Your task: Repeat exactly, and only, the lines below starting at the line that contains "### Functional Local Data Viewer" and ending at the line that contains "В качестве результата", inclusive of both.

Data under study:
= = = =
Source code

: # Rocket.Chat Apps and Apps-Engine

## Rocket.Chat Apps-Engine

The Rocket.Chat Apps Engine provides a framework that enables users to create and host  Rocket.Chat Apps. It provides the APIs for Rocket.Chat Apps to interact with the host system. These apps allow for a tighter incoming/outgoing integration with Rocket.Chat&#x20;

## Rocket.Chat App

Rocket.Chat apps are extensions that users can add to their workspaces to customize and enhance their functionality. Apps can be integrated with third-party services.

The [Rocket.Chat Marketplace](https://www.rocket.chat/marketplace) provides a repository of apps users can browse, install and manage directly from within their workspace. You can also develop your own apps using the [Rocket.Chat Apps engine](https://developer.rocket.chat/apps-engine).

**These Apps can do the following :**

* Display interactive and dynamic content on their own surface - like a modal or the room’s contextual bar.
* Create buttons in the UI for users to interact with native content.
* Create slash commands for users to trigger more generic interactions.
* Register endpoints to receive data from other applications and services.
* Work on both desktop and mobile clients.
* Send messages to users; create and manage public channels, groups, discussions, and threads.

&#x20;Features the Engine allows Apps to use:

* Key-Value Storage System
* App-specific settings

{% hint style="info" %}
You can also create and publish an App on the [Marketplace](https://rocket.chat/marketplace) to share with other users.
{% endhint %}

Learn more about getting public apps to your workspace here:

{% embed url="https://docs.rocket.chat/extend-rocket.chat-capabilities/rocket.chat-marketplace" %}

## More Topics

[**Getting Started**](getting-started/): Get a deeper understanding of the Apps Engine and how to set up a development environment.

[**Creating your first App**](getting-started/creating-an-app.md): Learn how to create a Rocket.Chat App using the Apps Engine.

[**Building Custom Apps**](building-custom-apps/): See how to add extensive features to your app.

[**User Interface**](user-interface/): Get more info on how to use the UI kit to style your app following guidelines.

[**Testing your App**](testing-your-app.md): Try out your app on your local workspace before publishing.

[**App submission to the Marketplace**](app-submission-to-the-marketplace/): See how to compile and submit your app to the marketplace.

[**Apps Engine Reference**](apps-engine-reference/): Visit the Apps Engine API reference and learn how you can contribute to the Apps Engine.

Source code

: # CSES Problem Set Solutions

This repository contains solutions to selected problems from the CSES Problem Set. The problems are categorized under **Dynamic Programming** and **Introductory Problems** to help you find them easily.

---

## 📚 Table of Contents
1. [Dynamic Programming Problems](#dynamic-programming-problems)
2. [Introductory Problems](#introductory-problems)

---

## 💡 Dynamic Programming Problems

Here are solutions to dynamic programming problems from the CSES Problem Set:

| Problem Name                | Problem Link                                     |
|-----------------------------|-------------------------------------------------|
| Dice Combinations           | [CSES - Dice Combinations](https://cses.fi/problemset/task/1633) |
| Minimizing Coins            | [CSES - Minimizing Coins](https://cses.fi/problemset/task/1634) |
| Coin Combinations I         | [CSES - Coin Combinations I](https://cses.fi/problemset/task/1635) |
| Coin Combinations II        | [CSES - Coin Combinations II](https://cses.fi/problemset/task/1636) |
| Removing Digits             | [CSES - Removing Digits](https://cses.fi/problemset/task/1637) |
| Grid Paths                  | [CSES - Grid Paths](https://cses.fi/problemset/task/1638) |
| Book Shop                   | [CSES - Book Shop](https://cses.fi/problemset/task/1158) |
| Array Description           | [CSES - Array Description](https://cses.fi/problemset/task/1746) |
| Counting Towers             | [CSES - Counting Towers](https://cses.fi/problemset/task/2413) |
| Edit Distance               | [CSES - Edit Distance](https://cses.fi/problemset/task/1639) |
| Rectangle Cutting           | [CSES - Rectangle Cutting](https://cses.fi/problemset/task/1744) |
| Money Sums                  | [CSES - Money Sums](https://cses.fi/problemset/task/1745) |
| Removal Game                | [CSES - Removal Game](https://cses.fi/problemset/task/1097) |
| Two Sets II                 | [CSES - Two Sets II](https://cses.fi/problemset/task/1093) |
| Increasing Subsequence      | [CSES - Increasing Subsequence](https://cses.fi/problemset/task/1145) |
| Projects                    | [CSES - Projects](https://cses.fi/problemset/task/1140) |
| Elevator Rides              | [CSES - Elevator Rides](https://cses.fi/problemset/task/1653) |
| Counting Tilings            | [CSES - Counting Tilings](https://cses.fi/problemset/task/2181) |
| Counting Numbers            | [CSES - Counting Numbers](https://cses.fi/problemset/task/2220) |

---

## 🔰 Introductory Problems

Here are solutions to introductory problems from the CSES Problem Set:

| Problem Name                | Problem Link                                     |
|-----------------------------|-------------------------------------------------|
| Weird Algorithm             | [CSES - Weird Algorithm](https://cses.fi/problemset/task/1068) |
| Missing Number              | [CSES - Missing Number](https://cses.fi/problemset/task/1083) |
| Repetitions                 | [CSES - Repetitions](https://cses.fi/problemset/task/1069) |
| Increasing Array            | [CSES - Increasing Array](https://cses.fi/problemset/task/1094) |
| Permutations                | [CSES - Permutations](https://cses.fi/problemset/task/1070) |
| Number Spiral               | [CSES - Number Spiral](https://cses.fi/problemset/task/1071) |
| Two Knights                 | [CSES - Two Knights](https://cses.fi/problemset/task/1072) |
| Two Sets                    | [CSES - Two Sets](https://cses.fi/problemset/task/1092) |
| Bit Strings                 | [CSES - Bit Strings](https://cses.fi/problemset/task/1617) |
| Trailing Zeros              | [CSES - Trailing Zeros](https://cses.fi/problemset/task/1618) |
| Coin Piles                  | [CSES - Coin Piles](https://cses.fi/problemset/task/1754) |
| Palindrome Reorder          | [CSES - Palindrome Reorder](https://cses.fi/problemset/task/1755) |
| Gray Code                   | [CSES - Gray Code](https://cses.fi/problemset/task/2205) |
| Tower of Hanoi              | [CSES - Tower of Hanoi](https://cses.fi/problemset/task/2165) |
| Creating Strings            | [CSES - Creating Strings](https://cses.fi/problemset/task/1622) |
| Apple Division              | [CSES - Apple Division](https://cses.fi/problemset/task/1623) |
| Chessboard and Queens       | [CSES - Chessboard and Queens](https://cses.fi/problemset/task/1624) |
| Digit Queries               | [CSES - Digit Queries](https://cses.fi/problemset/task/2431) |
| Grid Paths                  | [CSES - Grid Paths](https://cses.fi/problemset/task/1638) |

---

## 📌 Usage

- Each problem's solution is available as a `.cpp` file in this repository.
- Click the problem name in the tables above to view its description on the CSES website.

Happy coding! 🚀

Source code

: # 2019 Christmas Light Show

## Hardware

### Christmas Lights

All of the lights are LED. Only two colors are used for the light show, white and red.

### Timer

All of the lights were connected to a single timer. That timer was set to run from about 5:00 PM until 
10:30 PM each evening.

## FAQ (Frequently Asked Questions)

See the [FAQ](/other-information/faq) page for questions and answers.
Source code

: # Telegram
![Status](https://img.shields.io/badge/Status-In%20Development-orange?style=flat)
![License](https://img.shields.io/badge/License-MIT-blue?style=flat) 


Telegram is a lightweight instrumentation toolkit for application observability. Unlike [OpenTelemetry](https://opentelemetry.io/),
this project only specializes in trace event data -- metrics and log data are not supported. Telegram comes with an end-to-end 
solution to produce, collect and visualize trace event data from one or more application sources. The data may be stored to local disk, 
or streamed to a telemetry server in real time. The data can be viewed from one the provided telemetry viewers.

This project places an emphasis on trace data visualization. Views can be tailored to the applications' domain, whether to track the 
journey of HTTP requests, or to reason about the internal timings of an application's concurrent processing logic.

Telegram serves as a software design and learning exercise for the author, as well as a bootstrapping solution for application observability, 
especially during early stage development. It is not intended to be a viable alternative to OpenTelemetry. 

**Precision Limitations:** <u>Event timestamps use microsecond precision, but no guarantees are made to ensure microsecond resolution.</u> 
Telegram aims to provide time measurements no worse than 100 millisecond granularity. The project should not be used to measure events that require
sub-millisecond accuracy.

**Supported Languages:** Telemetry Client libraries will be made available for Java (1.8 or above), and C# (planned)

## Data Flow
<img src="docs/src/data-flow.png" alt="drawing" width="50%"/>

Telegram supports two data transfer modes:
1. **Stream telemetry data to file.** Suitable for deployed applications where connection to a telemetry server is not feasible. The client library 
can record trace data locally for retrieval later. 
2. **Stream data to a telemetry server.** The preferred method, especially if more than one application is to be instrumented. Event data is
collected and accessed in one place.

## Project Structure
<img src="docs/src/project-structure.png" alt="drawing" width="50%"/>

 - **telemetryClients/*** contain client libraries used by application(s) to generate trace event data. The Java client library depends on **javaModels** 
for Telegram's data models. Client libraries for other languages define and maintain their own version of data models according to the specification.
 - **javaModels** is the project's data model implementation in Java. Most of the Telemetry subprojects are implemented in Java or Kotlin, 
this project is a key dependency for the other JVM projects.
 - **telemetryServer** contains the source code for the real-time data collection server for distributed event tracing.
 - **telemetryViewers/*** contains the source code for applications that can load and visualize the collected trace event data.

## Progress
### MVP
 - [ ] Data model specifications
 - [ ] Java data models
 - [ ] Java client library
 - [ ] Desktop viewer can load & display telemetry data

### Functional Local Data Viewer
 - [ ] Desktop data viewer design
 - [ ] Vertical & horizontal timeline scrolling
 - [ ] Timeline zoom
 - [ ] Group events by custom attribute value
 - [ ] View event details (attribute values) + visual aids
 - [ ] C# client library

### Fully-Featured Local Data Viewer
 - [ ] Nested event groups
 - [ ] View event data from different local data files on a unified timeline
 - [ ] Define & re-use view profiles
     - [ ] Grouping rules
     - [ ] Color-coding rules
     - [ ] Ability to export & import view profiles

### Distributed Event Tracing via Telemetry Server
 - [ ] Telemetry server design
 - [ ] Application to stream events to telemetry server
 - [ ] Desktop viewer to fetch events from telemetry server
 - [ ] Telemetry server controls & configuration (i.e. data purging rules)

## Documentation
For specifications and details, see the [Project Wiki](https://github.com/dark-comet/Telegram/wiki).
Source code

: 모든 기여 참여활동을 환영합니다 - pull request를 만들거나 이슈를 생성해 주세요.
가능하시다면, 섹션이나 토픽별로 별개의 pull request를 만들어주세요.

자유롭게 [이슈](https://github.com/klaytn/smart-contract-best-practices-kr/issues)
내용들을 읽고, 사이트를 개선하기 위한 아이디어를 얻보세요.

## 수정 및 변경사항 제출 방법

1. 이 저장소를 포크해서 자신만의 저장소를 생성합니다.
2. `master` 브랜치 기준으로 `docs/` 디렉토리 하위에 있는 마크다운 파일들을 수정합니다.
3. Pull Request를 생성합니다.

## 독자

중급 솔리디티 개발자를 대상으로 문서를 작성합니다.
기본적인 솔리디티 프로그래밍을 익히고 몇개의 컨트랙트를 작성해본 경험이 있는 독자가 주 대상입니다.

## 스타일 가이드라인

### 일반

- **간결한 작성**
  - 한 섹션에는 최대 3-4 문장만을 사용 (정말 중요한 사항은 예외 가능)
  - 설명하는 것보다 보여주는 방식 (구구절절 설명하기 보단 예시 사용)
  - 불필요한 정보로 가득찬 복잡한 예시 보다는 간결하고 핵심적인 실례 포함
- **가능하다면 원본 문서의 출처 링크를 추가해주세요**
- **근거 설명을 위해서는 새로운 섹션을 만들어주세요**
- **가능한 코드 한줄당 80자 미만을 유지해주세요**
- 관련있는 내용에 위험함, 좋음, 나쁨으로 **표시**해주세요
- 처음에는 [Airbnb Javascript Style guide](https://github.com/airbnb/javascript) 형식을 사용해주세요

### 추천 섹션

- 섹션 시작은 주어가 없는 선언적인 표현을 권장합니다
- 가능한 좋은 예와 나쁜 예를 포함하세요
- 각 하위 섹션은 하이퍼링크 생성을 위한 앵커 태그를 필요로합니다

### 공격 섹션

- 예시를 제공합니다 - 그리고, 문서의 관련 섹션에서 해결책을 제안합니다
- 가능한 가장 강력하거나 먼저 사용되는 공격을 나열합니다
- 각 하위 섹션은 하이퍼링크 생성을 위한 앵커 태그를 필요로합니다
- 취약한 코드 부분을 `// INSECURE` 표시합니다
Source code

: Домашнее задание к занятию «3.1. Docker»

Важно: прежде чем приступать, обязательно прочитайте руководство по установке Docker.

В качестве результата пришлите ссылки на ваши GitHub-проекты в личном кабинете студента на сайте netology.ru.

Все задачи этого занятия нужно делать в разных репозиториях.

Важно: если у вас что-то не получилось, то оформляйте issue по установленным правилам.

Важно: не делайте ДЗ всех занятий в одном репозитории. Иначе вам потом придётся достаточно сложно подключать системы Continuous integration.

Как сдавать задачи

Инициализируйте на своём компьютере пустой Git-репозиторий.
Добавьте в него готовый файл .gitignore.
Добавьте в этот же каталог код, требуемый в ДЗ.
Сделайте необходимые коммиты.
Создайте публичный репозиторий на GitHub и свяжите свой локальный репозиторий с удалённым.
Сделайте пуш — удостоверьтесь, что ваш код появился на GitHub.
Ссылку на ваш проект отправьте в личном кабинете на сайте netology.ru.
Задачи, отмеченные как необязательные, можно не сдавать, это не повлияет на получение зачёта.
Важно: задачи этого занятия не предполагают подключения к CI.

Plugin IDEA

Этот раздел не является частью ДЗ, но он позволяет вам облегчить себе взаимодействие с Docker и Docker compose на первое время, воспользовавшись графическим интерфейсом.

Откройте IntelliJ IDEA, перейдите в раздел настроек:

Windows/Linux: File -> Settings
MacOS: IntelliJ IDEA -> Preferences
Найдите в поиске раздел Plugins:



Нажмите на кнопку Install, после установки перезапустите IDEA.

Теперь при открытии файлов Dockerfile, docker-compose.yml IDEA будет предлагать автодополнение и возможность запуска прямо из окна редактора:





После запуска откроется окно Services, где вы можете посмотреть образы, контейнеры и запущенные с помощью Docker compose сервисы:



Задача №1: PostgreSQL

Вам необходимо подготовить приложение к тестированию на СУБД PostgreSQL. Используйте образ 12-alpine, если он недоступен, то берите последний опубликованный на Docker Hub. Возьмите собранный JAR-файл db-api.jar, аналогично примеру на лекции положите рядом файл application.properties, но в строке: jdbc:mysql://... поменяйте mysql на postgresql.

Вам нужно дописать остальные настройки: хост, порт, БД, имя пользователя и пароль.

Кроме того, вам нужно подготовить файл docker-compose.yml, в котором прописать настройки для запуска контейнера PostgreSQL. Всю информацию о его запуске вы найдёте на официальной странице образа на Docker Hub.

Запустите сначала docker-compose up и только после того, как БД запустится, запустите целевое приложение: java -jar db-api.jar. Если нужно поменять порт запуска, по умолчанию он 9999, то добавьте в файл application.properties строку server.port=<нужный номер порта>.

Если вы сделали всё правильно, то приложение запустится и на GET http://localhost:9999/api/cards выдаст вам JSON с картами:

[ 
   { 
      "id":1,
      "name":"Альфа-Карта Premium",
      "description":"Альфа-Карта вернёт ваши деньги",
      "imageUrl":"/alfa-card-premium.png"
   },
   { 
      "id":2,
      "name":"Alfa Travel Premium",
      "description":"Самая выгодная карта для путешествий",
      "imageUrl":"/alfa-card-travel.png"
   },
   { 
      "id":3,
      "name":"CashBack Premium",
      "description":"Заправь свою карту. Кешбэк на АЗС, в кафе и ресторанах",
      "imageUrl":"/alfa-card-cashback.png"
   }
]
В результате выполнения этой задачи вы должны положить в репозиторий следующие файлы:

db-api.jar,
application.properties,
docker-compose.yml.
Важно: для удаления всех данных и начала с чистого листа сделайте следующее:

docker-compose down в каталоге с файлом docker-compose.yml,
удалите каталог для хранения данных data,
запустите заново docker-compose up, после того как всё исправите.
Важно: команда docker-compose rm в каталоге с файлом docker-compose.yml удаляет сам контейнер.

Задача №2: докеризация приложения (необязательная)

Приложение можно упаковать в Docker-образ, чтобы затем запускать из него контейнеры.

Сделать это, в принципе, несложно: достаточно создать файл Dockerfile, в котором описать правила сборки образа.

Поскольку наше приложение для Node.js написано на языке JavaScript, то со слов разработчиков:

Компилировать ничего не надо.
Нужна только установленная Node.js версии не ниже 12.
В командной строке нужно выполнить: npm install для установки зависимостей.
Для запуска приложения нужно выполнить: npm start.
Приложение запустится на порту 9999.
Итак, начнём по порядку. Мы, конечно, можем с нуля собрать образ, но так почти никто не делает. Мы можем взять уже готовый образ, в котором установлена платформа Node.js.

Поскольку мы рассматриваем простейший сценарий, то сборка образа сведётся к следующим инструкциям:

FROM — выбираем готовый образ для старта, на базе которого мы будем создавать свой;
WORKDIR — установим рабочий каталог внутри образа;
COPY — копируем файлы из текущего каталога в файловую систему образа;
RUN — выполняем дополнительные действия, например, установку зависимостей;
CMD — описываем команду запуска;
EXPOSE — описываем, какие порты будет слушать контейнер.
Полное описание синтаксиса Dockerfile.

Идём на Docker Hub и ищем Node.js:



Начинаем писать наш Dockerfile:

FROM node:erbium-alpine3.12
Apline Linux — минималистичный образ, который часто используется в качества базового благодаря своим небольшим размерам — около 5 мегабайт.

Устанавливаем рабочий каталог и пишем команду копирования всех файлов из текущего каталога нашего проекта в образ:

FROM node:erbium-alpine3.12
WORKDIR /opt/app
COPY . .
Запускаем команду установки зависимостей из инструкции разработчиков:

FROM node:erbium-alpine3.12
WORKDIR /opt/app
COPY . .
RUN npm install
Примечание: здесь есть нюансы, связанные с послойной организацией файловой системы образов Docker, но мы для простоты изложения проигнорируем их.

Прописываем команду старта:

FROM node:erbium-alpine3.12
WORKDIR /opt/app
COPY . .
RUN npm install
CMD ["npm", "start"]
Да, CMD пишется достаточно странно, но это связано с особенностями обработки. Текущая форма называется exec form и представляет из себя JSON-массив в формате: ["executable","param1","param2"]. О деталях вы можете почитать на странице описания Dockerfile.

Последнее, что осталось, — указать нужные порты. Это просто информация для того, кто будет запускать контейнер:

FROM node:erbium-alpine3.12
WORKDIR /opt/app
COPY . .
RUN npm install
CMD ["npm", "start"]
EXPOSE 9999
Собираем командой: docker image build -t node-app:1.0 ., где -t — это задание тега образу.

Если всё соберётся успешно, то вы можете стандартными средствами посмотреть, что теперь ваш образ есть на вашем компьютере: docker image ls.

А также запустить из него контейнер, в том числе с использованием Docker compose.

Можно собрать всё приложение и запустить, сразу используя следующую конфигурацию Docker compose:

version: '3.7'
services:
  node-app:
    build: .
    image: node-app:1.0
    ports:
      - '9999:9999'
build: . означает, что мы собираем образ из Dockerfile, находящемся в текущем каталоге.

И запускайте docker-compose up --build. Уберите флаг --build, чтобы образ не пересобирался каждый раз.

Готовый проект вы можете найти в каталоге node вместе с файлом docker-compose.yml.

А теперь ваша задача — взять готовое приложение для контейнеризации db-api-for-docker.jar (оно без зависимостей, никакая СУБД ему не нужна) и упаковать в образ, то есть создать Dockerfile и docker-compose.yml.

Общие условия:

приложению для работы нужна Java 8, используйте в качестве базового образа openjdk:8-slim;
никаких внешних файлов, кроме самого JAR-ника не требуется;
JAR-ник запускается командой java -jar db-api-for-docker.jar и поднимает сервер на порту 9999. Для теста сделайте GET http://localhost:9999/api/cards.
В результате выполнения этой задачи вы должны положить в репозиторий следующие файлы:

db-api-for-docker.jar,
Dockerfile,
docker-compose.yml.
= = = =
Exercise response:
### Functional Local Data Viewer
 - [ ] Desktop data viewer design
 - [ ] Vertical & horizontal timeline scrolling
 - [ ] Timeline zoom
 - [ ] Group events by custom attribute value
 - [ ] View event details (attribute values) + visual aids
 - [ ] C# client library

### Fully-Featured Local Data Viewer
 - [ ] Nested event groups
 - [ ] View event data from different local data files on a unified timeline
 - [ ] Define & re-use view profiles
     - [ ] Grouping rules
     - [ ] Color-coding rules
     - [ ] Ability to export & import view profiles

### Distributed Event Tracing via Telemetry Server
 - [ ] Telemetry server design
 - [ ] Application to stream events to telemetry server
 - [ ] Desktop viewer to fetch events from telemetry server
 - [ ] Telemetry server controls & configuration (i.e. data purging rules)

## Documentation
For specifications and details, see the [Project Wiki](https://github.com/dark-comet/Telegram/wiki).
Source code

: 모든 기여 참여활동을 환영합니다 - pull request를 만들거나 이슈를 생성해 주세요.
가능하시다면, 섹션이나 토픽별로 별개의 pull request를 만들어주세요.

자유롭게 [이슈](https://github.com/klaytn/smart-contract-best-practices-kr/issues)
내용들을 읽고, 사이트를 개선하기 위한 아이디어를 얻보세요.

## 수정 및 변경사항 제출 방법

1. 이 저장소를 포크해서 자신만의 저장소를 생성합니다.
2. `master` 브랜치 기준으로 `docs/` 디렉토리 하위에 있는 마크다운 파일들을 수정합니다.
3. Pull Request를 생성합니다.

## 독자

중급 솔리디티 개발자를 대상으로 문서를 작성합니다.
기본적인 솔리디티 프로그래밍을 익히고 몇개의 컨트랙트를 작성해본 경험이 있는 독자가 주 대상입니다.

## 스타일 가이드라인

### 일반

- **간결한 작성**
  - 한 섹션에는 최대 3-4 문장만을 사용 (정말 중요한 사항은 예외 가능)
  - 설명하는 것보다 보여주는 방식 (구구절절 설명하기 보단 예시 사용)
  - 불필요한 정보로 가득찬 복잡한 예시 보다는 간결하고 핵심적인 실례 포함
- **가능하다면 원본 문서의 출처 링크를 추가해주세요**
- **근거 설명을 위해서는 새로운 섹션을 만들어주세요**
- **가능한 코드 한줄당 80자 미만을 유지해주세요**
- 관련있는 내용에 위험함, 좋음, 나쁨으로 **표시**해주세요
- 처음에는 [Airbnb Javascript Style guide](https://github.com/airbnb/javascript) 형식을 사용해주세요

### 추천 섹션

- 섹션 시작은 주어가 없는 선언적인 표현을 권장합니다
- 가능한 좋은 예와 나쁜 예를 포함하세요
- 각 하위 섹션은 하이퍼링크 생성을 위한 앵커 태그를 필요로합니다

### 공격 섹션

- 예시를 제공합니다 - 그리고, 문서의 관련 섹션에서 해결책을 제안합니다
- 가능한 가장 강력하거나 먼저 사용되는 공격을 나열합니다
- 각 하위 섹션은 하이퍼링크 생성을 위한 앵커 태그를 필요로합니다
- 취약한 코드 부분을 `// INSECURE` 표시합니다
Source code

: Домашнее задание к занятию «3.1. Docker»

Важно: прежде чем приступать, обязательно прочитайте руководство по установке Docker.

В качестве результата пришлите ссылки на ваши GitHub-проекты в личном кабинете студента на сайте netology.ru.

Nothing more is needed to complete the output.